Reflecting on my career in business I have realized there are a few key ingredients to any successful business whether we are talking about restaurants or any other industry. A few of these key ingredients for success include:
- The founder must have a passion for the business. In the restaurant industry, you must be passionate about the food you are producing. This will lead you to always do the right thing, and that passion, will transfer to others and they will in turn pass it on.
- Perseverance – business in tough. You have to be able to weather the ups and downs and continue on because you believe in the business, the product/service and yourself.
- Attention to detail. When something is out of place or not right, it should bother the owner such that they think far ahead to try to avoid things going wrong. Anticipate. They should put themselves in the customer’s shoes and make sure that every aspect of the experience is such that the customer has as perfect an experience as possible.
- Not being comfortable and maintaining a certain sense of “paranoia”. For example, if you are constantly worried about your competitors, you will constantly innovate your product to stay one step ahead.

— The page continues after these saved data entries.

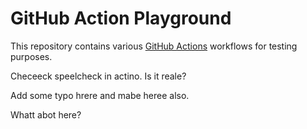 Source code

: # GitHub Action Playground

This repository contains various [GitHub Actions](https://github.com/features/actions) workflows for testing purposes.

Checeeck speelcheck in actino. Is it reale?

Add some typo hrere and mabe heree also.

Whatt abot here? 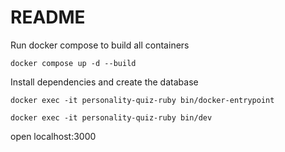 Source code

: # README

Run docker compose to build all containers

`docker compose up -d --build`

Install dependencies and create the database

`docker exec -it personality-quiz-ruby bin/docker-entrypoint`

`docker exec -it personality-quiz-ruby bin/dev`

open localhost:3000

Aside from the above, there are things like having a great story. Once all things are in place, then the probability of success is increased.
While researching places to have sushi in London, Kiku seemed to check a lot of the boxes above based on their website. For example, STORY: it claims to be the oldest family-run Japanese in London, having been established in 1978. PASSION: the website claimed to hand-pick quality ingredients daily with chefs traditionally trained in Japan. I love eating at places with a great story.
Based on the research and reviews, I decided to give it a try. Upon entry the place seemed to be traditional Japanese:
There were various menus which had some red flags for me for a Japanese restaurant. First, the menu was huge and lacked focus on a particular aspect of Japanese cuisine. Next, they had non-traditional items on the menu, or what I like to call “funny rolls”. All of this is fine, but it needs to be consistent with the image a restaurant is trying to project. If a restaurant says they are a traditional place, then the experience, food, etc, should reflect that. Here was part of the sushi menu.
Service was another issue. We were not offered water or tea for a long time after being seated and only when we asked for it. The tea was not very good and definitely not a quality green tea. The first dish we got was the tempura which was very doughy.
The rest of the dishes were just average.
For the sushi, the ratio of rice to fish was off (too much rice). While the food was not bad, it was not great for the price. Usually, I dont mention prices in my blog unless something is way off. I believe you can have an amazing Michelin starred meal worth every penny, and you can also have an amazing fast food meal for very little money. What is consistent between the two is that the prices match the experience and the restaurants dont try to be something they are not.
Where things go wrong is in the middle or with places that project one image, and then don’t deliver. This is one such place. What I believe has happened is that they have lost passion for what they are doing and got too comfortable (40 year history etc).
For example, a passionate sushi restaurant will proudly tell you on the menu where each piece of seafood comes from whether its Santa Barbara uni or Hokkaido scallops. Especially at this prices point (the above menu is in British Pounds). This passion is missing here.
Overall, the service and food were not great. I would not return.